Computational Biophysics Laboratory (GRIB-IMIM), Universitat Pompeu Fabra, Barcelona Biomedical Research Park (PRBB), Doctor Aiguader 88, 08003, Barcelona, Spain.
Acellera, PRBB, Doctor Aiguader 88, 08003, Barcelona, Spain.
Sci Rep. 2018 Jan 17;8(1):897. doi: 10.1038/s41598-018-19345-7.
The recent increase in the number of X-ray crystal structures of G-protein coupled receptors (GPCRs) has been enabling for structure-based drug design (SBDD) efforts. These structures have revealed that GPCRs are highly dynamic macromolecules whose function is dependent on their intrinsic flexibility. Unfortunately, the use of static structures to understand ligand binding can potentially be misleading, especially in systems with an inherently high degree of conformational flexibility. Here, we show that docking a set of dopamine D3 receptor compounds into the existing eticlopride-bound dopamine D3 receptor (D3R) X-ray crystal structure resulted in poses that were not consistent with results obtained from site-directed mutagenesis experiments. We overcame the limitations of static docking by using large-scale high-throughput molecular dynamics (MD) simulations and Markov state models (MSMs) to determine an alternative pose consistent with the mutation data. The new pose maintains critical interactions observed in the D3R/eticlopride X-ray crystal structure and suggests that a cryptic pocket forms due to the shift of a highly conserved residue, F. Our study highlights the importance of GPCR dynamics to understand ligand binding and provides new opportunities for drug discovery.
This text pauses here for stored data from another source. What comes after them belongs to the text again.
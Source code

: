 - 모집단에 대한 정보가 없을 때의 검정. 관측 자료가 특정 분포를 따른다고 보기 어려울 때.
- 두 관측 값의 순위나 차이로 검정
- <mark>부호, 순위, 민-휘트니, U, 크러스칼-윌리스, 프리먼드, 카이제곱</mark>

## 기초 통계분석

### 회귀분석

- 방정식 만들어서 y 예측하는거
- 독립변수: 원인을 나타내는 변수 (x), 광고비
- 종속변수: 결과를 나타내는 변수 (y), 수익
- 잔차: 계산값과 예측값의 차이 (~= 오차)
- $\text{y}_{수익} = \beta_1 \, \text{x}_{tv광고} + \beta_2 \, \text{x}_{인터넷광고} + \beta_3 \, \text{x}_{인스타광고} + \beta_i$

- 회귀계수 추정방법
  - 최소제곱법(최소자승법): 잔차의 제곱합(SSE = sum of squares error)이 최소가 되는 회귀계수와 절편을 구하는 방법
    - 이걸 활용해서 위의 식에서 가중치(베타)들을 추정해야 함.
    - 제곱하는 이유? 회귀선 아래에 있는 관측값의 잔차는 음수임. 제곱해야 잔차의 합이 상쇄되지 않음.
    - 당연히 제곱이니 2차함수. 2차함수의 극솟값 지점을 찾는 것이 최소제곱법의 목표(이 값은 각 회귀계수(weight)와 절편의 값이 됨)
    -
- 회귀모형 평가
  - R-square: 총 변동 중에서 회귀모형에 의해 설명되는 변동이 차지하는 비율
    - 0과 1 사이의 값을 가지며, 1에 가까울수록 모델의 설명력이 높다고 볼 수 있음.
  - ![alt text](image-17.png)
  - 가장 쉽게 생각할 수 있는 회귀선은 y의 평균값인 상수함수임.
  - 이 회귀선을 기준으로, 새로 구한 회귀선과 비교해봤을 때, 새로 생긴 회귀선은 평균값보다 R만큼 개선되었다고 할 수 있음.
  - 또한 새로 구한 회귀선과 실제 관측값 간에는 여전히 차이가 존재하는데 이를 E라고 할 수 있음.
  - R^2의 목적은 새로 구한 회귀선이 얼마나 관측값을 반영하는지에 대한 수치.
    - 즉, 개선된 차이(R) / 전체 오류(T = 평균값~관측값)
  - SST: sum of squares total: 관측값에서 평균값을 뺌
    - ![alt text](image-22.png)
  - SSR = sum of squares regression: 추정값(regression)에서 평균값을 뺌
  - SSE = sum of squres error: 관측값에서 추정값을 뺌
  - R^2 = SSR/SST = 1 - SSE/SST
近年来,G 蛋白偶联受体(GPCR)的 X 射线晶体结构数量不断增加,这使得基于结构的药物设计(SBDD)成为可能。这些结构表明,GPCR 是高度动态的大分子,其功能依赖于其固有灵活性。不幸的是,使用静态结构来理解配体结合可能会产生误导,特别是在固有构象灵活性较高的系统中。在这里,我们表明,将一组多巴胺 D3 受体化合物对接入现有的依替唑仑结合的多巴胺 D3 受体(D3R)X 射线晶体结构中,得到的构象与通过定点突变实验获得的结果不一致。我们通过使用大规模高通量分子动力学(MD)模拟和马尔可夫状态模型(MSM)来克服静态对接的局限性,确定了与突变数据一致的替代构象。新构象保持了在 D3R/依替唑仑 X 射线晶体结构中观察到的关键相互作用,并表明由于高度保守的残基 F 的移位,形成了一个隐匿口袋。我们的研究强调了 GPCR 动力学对理解配体结合的重要性,并为药物发现提供了新的机会。